Large flakes of snow gently float through the air before landing on the snow covered ground. I watch as a bright red cardinal and its duller mate leisurely feast on oil seeds seemingly unaware of the white falling from the sky. Turning back to the warm cozy room, I see the beautiful Christmas tree laden with the silver, gold and multicolored ornaments that once belonged to my mother and grandmother. I smile as I see the fragile glass angel that we picked out together adorning the top of the tree. The white lights seem to be twinkling against the red garland of cranberries that encircle the tree. It is now the New Year and time to pack everything away, until once again I will find myself wistfully putting up the decorations.

As I touch each precious treasure on the tree, I am reminded of all the Christmases that have passed and am filled with warm, tender memories. I am alone now with my recollections of happier times when this very room overflowed with love and happiness. The family would be here feasting on good food, warm drinks and delighting in giving the perfect gifts. Laughter and squeals of glee came from every corner as children and adults alike reveled in the season and the love of family. And, you were there, making everything so perfect.

Only memories are left now. They must sustain me until the season comes once more and I again conjure up all of the seasons gone by.

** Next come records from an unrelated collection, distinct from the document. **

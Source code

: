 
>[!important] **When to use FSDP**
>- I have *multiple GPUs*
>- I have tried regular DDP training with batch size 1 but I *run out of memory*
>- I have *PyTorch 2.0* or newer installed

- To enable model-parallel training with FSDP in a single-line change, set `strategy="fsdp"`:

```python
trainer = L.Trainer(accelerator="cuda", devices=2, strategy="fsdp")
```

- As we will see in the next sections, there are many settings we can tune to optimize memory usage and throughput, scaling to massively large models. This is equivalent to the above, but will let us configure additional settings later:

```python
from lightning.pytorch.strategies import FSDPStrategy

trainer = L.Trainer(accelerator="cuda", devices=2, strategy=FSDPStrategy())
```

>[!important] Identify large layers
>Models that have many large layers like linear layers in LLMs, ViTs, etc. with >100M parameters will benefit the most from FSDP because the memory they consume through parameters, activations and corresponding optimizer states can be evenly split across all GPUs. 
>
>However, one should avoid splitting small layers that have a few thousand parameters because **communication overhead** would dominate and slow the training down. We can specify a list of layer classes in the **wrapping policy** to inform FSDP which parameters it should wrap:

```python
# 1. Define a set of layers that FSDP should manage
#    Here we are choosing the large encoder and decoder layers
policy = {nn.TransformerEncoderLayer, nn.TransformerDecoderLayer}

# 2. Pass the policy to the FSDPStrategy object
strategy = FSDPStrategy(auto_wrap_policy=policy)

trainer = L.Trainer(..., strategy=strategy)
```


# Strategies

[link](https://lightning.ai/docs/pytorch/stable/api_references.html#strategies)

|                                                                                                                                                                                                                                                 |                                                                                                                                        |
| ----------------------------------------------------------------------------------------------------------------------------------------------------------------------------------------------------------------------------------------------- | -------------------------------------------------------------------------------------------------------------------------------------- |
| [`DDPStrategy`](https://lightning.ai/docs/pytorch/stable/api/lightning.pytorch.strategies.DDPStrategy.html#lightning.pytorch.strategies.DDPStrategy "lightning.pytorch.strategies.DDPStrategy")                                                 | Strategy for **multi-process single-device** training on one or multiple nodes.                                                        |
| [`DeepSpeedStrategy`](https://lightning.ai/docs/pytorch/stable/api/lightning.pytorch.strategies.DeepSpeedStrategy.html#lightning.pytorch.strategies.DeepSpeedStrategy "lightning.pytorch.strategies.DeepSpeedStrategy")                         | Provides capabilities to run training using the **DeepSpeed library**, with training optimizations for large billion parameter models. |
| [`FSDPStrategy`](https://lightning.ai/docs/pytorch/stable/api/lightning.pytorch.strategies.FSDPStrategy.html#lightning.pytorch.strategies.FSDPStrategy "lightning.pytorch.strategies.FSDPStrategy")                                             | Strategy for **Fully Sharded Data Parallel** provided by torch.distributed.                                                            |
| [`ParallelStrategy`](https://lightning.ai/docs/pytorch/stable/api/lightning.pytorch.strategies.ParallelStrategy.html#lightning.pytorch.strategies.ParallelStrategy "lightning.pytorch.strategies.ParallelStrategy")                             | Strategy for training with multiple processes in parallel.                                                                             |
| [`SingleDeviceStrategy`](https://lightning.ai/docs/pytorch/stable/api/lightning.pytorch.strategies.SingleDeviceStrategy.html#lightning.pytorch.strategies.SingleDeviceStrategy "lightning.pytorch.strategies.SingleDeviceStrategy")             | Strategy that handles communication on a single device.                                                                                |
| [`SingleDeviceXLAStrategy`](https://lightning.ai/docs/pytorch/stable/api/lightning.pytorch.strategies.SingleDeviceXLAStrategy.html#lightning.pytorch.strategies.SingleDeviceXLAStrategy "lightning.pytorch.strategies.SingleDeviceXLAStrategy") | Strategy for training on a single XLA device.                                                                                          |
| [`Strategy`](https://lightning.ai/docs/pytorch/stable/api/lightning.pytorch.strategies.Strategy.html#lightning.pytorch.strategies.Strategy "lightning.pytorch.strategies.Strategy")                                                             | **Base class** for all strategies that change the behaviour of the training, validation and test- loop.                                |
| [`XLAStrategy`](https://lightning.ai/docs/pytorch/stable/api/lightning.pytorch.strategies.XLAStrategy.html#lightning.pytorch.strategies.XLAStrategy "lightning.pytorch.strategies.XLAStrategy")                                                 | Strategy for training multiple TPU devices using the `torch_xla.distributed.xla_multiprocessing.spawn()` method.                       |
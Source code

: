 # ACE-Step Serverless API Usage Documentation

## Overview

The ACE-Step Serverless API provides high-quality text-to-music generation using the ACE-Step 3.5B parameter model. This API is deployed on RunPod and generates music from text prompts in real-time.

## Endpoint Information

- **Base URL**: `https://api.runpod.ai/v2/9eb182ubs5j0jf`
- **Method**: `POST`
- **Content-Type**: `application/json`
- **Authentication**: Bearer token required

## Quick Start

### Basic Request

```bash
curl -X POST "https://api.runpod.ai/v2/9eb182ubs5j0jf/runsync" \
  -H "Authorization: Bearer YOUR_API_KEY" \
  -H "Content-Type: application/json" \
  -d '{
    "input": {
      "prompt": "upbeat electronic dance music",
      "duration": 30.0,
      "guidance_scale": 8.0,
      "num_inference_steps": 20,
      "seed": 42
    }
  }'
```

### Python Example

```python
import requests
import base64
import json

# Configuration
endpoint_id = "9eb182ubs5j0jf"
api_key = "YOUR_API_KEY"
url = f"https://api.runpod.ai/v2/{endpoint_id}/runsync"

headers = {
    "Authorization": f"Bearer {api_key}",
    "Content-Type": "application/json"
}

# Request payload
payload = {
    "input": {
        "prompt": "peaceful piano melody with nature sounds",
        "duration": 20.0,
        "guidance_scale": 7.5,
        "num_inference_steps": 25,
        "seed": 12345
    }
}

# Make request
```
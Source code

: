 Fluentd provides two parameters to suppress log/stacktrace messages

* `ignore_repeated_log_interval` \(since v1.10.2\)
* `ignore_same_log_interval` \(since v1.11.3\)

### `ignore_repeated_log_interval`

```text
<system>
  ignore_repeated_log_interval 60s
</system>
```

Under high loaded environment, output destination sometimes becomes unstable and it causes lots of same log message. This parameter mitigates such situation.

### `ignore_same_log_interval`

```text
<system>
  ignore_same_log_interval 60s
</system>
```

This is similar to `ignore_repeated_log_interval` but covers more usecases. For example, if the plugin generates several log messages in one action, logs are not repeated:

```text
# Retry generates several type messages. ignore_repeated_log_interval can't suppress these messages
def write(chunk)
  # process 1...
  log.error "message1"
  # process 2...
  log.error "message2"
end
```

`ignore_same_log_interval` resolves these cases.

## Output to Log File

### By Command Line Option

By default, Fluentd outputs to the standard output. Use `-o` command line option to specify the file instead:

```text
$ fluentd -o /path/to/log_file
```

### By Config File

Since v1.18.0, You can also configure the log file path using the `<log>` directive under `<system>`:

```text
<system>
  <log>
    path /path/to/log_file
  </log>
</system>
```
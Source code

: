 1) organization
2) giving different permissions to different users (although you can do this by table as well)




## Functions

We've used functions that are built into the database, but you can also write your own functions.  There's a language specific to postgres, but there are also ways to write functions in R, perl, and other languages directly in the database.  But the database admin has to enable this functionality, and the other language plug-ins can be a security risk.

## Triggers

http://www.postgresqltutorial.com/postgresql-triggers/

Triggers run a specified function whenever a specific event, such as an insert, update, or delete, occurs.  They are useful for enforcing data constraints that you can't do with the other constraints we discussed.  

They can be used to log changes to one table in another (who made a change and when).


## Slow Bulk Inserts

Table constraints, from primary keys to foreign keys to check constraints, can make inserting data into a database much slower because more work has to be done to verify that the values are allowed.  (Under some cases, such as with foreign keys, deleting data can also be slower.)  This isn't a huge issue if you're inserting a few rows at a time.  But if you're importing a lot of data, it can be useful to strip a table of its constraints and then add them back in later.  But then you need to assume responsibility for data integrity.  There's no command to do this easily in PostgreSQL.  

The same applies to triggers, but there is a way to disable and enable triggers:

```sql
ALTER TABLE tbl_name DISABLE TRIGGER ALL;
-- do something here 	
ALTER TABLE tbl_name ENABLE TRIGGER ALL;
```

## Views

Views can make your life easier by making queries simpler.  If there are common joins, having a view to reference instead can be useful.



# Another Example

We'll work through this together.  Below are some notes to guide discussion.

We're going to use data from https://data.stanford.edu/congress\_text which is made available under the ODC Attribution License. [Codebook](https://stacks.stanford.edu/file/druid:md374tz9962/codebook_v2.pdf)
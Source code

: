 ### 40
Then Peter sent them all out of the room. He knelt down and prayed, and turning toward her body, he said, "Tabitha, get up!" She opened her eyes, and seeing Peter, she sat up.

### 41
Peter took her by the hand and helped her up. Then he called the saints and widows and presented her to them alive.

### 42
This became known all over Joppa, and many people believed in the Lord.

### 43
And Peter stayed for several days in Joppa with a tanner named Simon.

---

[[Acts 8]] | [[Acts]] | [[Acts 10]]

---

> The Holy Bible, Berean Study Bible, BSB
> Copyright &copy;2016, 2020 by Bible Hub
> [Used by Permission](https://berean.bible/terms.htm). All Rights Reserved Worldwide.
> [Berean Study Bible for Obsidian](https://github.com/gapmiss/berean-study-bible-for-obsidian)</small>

If I close my eyes, I can see your beautiful face smiling that goofy smile I am sure you reserved only for me. I move my hand and can gently trace the outline of your lips before brushing my fingers across your cheek. Your warm brown eyes are filled with love for me and I must turn away so you won’t see my tears.

Tomorrow I will go back to work and to a real world that no longer includes you. You live on in my heart and mind as another year lies before me. It has been two years and I still miss you so much. Will this ache ever stop or will I forever be lost in the space and time of you?